If I try to increase middle of the process what will happen as I have only 3 blocks to process. As soon as I started process it will take new number of mappers or how it will behave?

Can experts throw some light on this concept?

Thank you

Ravi
  • 15
  • 7

1 Answers1

0

This should help you

Number of Maps

The number of maps is usually driven by the number of DFS blocks in the input files. Although that causes people to adjust their DFS block size to adjust the number of maps. The right level of parallelism for maps seems to be around 10-100 maps/node, although we have taken it up to 300 or so for very cpu-light map tasks. Task setup takes awhile, so it is best if the maps take at least a minute to execute.

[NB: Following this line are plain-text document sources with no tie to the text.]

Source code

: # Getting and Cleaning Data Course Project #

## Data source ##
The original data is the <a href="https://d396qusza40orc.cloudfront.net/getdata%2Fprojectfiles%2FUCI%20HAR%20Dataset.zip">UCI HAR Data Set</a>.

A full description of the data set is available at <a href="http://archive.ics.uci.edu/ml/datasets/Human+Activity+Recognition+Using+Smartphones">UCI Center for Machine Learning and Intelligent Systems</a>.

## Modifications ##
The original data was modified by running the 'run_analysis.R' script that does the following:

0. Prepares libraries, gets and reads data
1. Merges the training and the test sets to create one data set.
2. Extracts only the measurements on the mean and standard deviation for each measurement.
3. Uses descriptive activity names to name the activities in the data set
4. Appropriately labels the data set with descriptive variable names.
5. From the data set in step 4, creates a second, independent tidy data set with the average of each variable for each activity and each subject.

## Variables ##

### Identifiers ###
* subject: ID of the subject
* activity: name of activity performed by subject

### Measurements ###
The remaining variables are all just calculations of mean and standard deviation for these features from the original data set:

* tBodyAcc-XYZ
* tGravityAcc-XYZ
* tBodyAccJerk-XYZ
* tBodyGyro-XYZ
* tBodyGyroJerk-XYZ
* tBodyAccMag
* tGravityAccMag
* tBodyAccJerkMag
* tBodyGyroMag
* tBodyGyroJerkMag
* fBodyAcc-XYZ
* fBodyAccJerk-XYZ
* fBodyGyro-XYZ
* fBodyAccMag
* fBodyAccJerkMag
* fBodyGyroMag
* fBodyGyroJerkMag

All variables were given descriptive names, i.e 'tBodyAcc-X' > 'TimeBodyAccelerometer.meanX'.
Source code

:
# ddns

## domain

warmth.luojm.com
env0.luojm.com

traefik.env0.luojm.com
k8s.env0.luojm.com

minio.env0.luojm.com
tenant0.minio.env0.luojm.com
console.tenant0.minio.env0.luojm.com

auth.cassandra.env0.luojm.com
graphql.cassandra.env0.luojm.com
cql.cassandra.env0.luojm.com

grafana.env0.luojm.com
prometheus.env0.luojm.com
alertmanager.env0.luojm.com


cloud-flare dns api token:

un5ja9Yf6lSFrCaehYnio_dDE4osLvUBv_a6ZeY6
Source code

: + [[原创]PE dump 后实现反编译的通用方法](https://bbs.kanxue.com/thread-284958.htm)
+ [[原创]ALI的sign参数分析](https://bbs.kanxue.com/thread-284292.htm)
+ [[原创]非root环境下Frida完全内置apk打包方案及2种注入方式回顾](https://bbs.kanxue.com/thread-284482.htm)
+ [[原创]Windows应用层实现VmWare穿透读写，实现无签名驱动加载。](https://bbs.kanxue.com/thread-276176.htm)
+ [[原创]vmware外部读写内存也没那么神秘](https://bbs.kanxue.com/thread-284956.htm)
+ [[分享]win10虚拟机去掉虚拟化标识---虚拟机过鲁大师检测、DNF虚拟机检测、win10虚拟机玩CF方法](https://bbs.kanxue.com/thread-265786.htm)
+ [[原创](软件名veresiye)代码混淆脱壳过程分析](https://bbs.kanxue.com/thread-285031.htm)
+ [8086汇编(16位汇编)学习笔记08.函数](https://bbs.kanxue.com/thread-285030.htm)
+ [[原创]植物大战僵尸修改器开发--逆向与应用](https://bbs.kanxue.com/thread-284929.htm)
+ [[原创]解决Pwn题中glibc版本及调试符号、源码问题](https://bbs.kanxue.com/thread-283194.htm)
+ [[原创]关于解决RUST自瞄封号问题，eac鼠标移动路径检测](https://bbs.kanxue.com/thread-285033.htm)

Actually controlling the number of maps is subtle. The mapred.map.tasks parameter is just a hint to the InputFormat for the number of maps. The default InputFormat behavior is to split the total number of bytes into the right number of fragments. However, in the default case the DFS block size of the input files is treated as an upper bound for input splits. A lower bound on the split size can be set via mapred.min.split.size. Thus, if you expect 10TB of input data and have 128MB DFS blocks, you'll end up with 82k maps, unless your mapred.map.tasks is even larger. Ultimately the InputFormat determines the number of maps.

The number of map tasks can also be increased manually using the JobConf's conf.setNumMapTasks(int num). This can be used to increase the number of map tasks, but will not set the number below that which Hadoop determines via splitting the input data.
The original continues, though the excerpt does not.